Students in other fields of study will also be evaluated by the institutions where they are to continue their studies.

In the event that a student’s academic details prove to be false, their documentation will be considered invalid and the student will face legal action.

Students will also be able to apply to branches of foreign universities and institutions that were established by international agreements, according to the admission rules of those universities.

Egypt’s Supreme Council of Universities automatically recognises the degrees awarded by seven Ukrainian universities.

What do academics say?

Professor Hamed Ead, the director of the Science Heritage Center at Cairo University, welcomed the regulations.

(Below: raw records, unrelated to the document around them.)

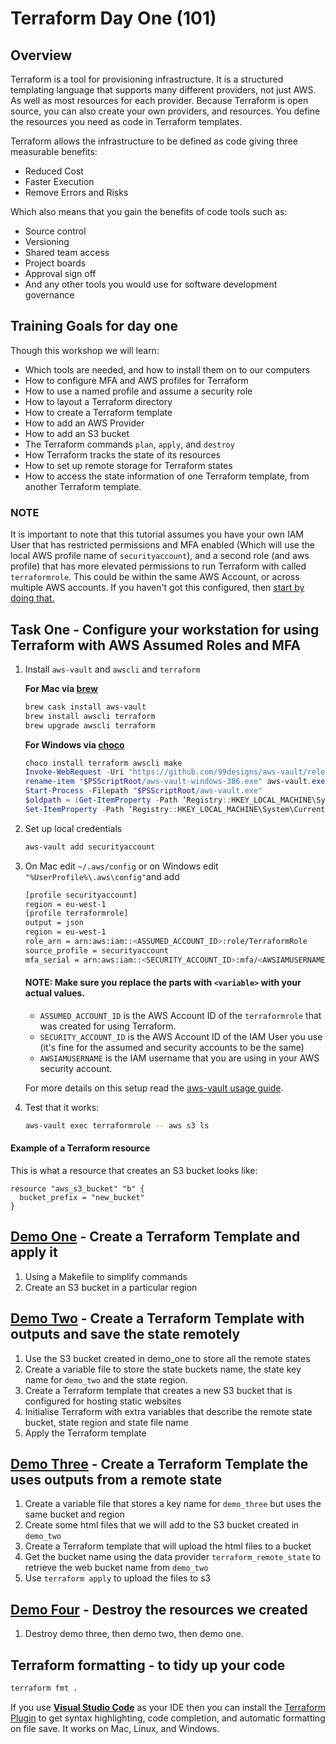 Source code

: # Terraform Day One (101)

## Overview
Terraform is a tool for provisioning infrastructure. It is a structured templating language that supports many different providers, not just AWS. As well as most resources for each provider. Because Terraform is open source, you can also create your own providers, and resources.
You define the resources you need as code in Terraform templates.

Terraform allows the infrastructure to be defined as code giving three measurable benefits:
*  Reduced Cost
*  Faster Execution
*  Remove Errors and Risks

Which also means that you gain the benefits of code tools such as:
*  Source control
*  Versioning
*  Shared team access
*  Project boards
*  Approval sign off
*  And any other tools you would use for software development governance

## Training Goals for day one
Though this workshop we will learn:
*  Which tools are needed, and how to install them on to our computers
*  How to configure MFA and AWS profiles for Terraform
*  How to use a named profile and assume a security role
*  How to layout a Terraform directory
*  How to create a Terraform template
*  How to add an AWS Provider
*  How to add an S3 bucket
*  The Terraform commands `plan`, `apply`, and `destroy`
*  How Terraform tracks the state of its resources
*  How to set up remote storage for Terraform states
*  How to access the state information of one Terraform template, from another Terraform template.


### NOTE
It is important to note that this tutorial assumes you have your own IAM User that has 
restricted permissions and MFA enabled (Which will use the local AWS profile name of `securityaccount`),
and a second role (and aws profile) that has more elevated permissions to run Terraform with called `terraformrole`. 
This could be within the same AWS Account, or across multiple AWS accounts.
If you haven't got this configured, then [start by doing that.](https://docs.aws.amazon.com/IAM/latest/UserGuide/tutorial_cross-account-with-roles.html)

## Task One - Configure your workstation for using Terraform with AWS Assumed Roles and MFA
1.  Install `aws-vault` and `awscli` and `terraform`

    **For Mac via [brew](https://brew.sh/)**
    ```bash
    brew cask install aws-vault
    brew install awscli terraform
    brew upgrade awscli terraform
    ```
    **For Windows via [choco](https://chocolatey.org/docs/installation)**
    ```powershell
    choco install terraform awscli make
    Invoke-WebRequest -Uri "https://github.com/99designs/aws-vault/releases/download/v4.2.1/aws-vault-windows-386.exe" -OutFile "$PSScriptRoot/aws-vault-windows-386.exe"
    rename-item "$PSScriptRoot/aws-vault-windows-386.exe" aws-vault.exe
    Start-Process -Filepath "$PSScriptRoot/aws-vault.exe"
    $oldpath = (Get-ItemProperty -Path ‘Registry::HKEY_LOCAL_MACHINE\System\CurrentControlSet\Control\Session Manager\Environment’ -Name PATH).path
    Set-ItemProperty -Path ‘Registry::HKEY_LOCAL_MACHINE\System\CurrentControlSet\Control\Session Manager\Environment’ -Name PATH -Value "$PSScriptRoot/aws-vault.exe"
    ``` 

2.  Set up local credentials
    ```bash
    aws-vault add securityaccount
    ```


3.  On Mac edit `~/.aws/config` or on Windows edit `"%UserProfile%\.aws\config"`and add

    ```bash
    [profile securityaccount]
    region = eu-west-1
    [profile terraformrole]
    output = json
    region = eu-west-1
    role_arn = arn:aws:iam::<ASSUMED_ACCOUNT_ID>:role/TerraformRole
    source_profile = securityaccount
    mfa_serial = arn:aws:iam::<SECURITY_ACCOUNT_ID>:mfa/<AWSIAMUSERNAME>
    ```
    #### NOTE: Make sure you replace the parts with `<variable>` with your actual values.
    *  `ASSUMED_ACCOUNT_ID` is the AWS Account ID of the `terraformrole` that was created for using Terraform.
    *  `SECURITY_ACCOUNT_ID` is the AWS Account ID of the IAM User you use (it's fine for the assumed and security accounts to be the same)
    *  `AWSIAMUSERNAME` is the IAM username that you are using in your AWS security account.
    
    For more details on this setup read the [aws-vault usage guide](https://github.com/99designs/aws-vault/blob/master/USAGE.md).

4.  Test that it works:
    ```bash
    aws-vault exec terraformrole -- aws s3 ls
    ```
#### Example of a Terraform resource
This is what a resource that creates an S3 bucket looks like:
```hcl
resource "aws_s3_bucket" "b" {
  bucket_prefix = "new_bucket"
}
```

## [Demo One](./demo_one) - Create a Terraform Template and apply it
1.  Using a Makefile to simplify commands
2.  Create an S3 bucket in a particular region

## [Demo Two](./demo_two) - Create a Terraform Template with outputs and save the state remotely
1.  Use the S3 bucket created in demo_one to store all the remote states
2.  Create a variable file to store the state buckets name, the state key name for `demo_two` and the state region.
3.  Create a Terraform template that creates a new S3 bucket that is configured for hosting static websites
4.  Initialise Terraform with extra variables that describe the remote state bucket, state region and state file name
5.  Apply the Terraform template

## [Demo Three](./demo_three) - Create a Terraform Template the uses outputs from a remote state
1. Create a variable file that stores a key name for `demo_three` but uses the same bucket and region
2. Create some html files that we will add to the S3 bucket created in `demo_two`
3. Create a Terraform template that will upload the html files to a bucket
4. Get the bucket name using the data provider `terraform_remote_state` to retrieve the web bucket name from `demo_two`
5. Use `terraform apply` to upload the files to s3

## [Demo Four](./demo_four) - Destroy the resources we created
1. Destroy demo three, then demo two, then demo one.

## Terraform formatting - to tidy up your code
```bash
terraform fmt .
```
If you use **[Visual Studio Code](https://code.visualstudio.com/download)** as your IDE then you can install the [Terraform Plugin](https://marketplace.visualstudio.com/items?itemName=mauve.terraform) to get syntax highlighting, code completion, and automatic formatting on file save. It works on Mac, Linux, and Windows.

“These are exceptional circumstances that need innovative and out-of-the-box solutions which must protect Egyptian universities’ standards and, at the same time, secure the students’ academic future, bearing in mind the relaxed admission requirements in some Ukrainian universities along with low-standard universities that are controlled by the intermediaries and brokers,” Ead told University World News.

Professor Ahmed El-Gohary, the president of the Egypt-Japan University of Science and Technology, or E-JUST, told University World News: “The decision to re-enrol the Egyptian students currently studying in Ukraine is basically a humanitarian one …

“However, the decision should not violate, by any means, the clear rules set to enrol comparable Egyptian students,” El-Gohary said.

“It is very important that everyone should understand that the exceptions that apply in this humanitarian decision is to open the gates to admit students and that there is flexibility for them to submit certificates and proof of study,” he added.

“I believe that this system for transferring Egyptian students from Ukraine to Egypt is a very simple model to support African students,” he said.